The bill targets cleaner, higher‑efficiency new vehicles by offering a sizable refundable credit and stronger labeling while shifting costs and new compliance burdens onto manufacturers, dealers, agencies, and (potentially) many consumers—benefiting new-car buyers and air quality but disadvantaging used/low‑efficiency vehicle owners and increasing administrative and compliance costs.
Buyers of qualifying new passenger cars or light trucks can get up to $5,000 off their federal tax bill (or transfer the credit to the dealer for an upfront price reduction).
Auto manufacturers face financial incentives to produce higher-efficiency passenger cars and light trucks, accelerating a market shift toward cleaner, more fuel-efficient new vehicles.
Consumers stand to save on fuel costs over time as the new-vehicle fleet shifts toward higher combined fuel-economy models.

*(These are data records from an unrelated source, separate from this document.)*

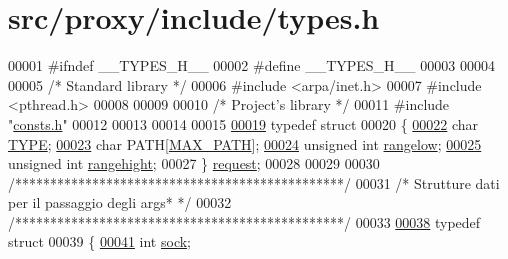 \hypertarget{types_8h_source}{
\section{src/proxy/include/types.h}
}

\begin{DoxyCode}
00001 \textcolor{preprocessor}{#ifndef \_\_TYPES\_H\_\_}
00002 \textcolor{preprocessor}{}\textcolor{preprocessor}{#define \_\_TYPES\_H\_\_}
00003 \textcolor{preprocessor}{}
00004 
00005         \textcolor{comment}{/*      Standard library        */}
00006 \textcolor{preprocessor}{#include        <arpa/inet.h>}
00007 \textcolor{preprocessor}{#include        <pthread.h>}
00008 
00009 
00010         \textcolor{comment}{/*      Project's library       */}
00011 \textcolor{preprocessor}{#include        "\hyperlink{proxy_2include_2consts_8h}{consts.h}"}
00012 
00013 
00014 
00015 
\hypertarget{types_8h_source_l00019}{}\hyperlink{structrequest}{00019} \textcolor{keyword}{typedef} \textcolor{keyword}{struct }
00020 \{
\hypertarget{types_8h_source_l00022}{}\hyperlink{structrequest_ac447850484fbd4c1c9452883f3d19a29}{00022}         \textcolor{keywordtype}{char}                    \hyperlink{structrequest_ac447850484fbd4c1c9452883f3d19a29}{TYPE};                   
\hypertarget{types_8h_source_l00023}{}\hyperlink{structrequest_a57b4438b836ceeb60da037e42ae402a2}{00023}         \textcolor{keywordtype}{char}                    PATH[\hyperlink{proxy_2include_2consts_8h_ab99ded389af74001a6298fc9e44e74e5}{MAX_PATH}]; 
\hypertarget{types_8h_source_l00024}{}\hyperlink{structrequest_ac8e95bcd354032facb72350865d93654}{00024}         \textcolor{keywordtype}{unsigned} \textcolor{keywordtype}{int}    \hyperlink{structrequest_ac8e95bcd354032facb72350865d93654}{rangelow};               
\hypertarget{types_8h_source_l00025}{}\hyperlink{structrequest_a0b27c2650c7ee47d638b89d1398177fc}{00025}         \textcolor{keywordtype}{unsigned} \textcolor{keywordtype}{int}    \hyperlink{structrequest_a0b27c2650c7ee47d638b89d1398177fc}{rangehight};             
00027 \} \hyperlink{structrequest}{request};
00028 
00029 
00030                 \textcolor{comment}{/***********************************************/}
00031                 \textcolor{comment}{/* Strutture dati per il passaggio degli args* */}
00032                 \textcolor{comment}{/***********************************************/}
00033 
\hypertarget{types_8h_source_l00038}{}\hyperlink{structmsg}{00038} \textcolor{keyword}{typedef} \textcolor{keyword}{struct }
00039 \{       
\hypertarget{types_8h_source_l00041}{}\hyperlink{structmsg_a6c8d25eefec0d18f66eabc7bf9fc272f}{00041}         \textcolor{keywordtype}{int}             \hyperlink{structmsg_a6c8d25eefec0d18f66eabc7bf9fc272f}{sock};   

\end{DoxyCode}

Low-income buyers and purchasers of used or below-median-efficiency vehicles receive no credit, which could disadvantage renters and lower-income households who rely on older or used cars.
The legislation imposes per-vehicle fees and related manufacturer obligations that manufacturers may pass through to consumers, raising new-vehicle prices.
Administering vehicle-efficiency medians, VEP verification, dealer transfers, exemptions, and periodic formula updates creates significant additional administrative and compliance burdens (IRS, EPA, DOT, and manufacturers) and raises government costs.
Based on analysis of 4 sections of legislative text.
Creates a scaled tax credit up to $5,000 for high vehicle energy performance new cars, imposes a scaled manufacturer fee for low‑performance vehicles, and tightens EPA dual‑fuel testing and labeling rules.
Official title: To amend the Internal Revenue Code of 1986 to provide tax incentives and fees for increasing motor vehicle fuel economy, and for other purposes.
Introduced February 13, 2025 by Sean Casten · Last progress February 13, 2025
Creates a tax incentive and manufacturer fee tied to vehicle energy performance and tightens EPA measurement and labeling for dual‑fuel cars. New purchasers (or dealers via a transfer) can claim up to $5,000 for new passenger cars or light trucks that exceed the prior model year median vehicle energy performance; manufacturers pay a scaled fee for vehicles that fall below the prior model year median beginning with model year 2029. The EPA must update and require new testing and label disclosures for dual‑fueled vehicles starting with model year 2027.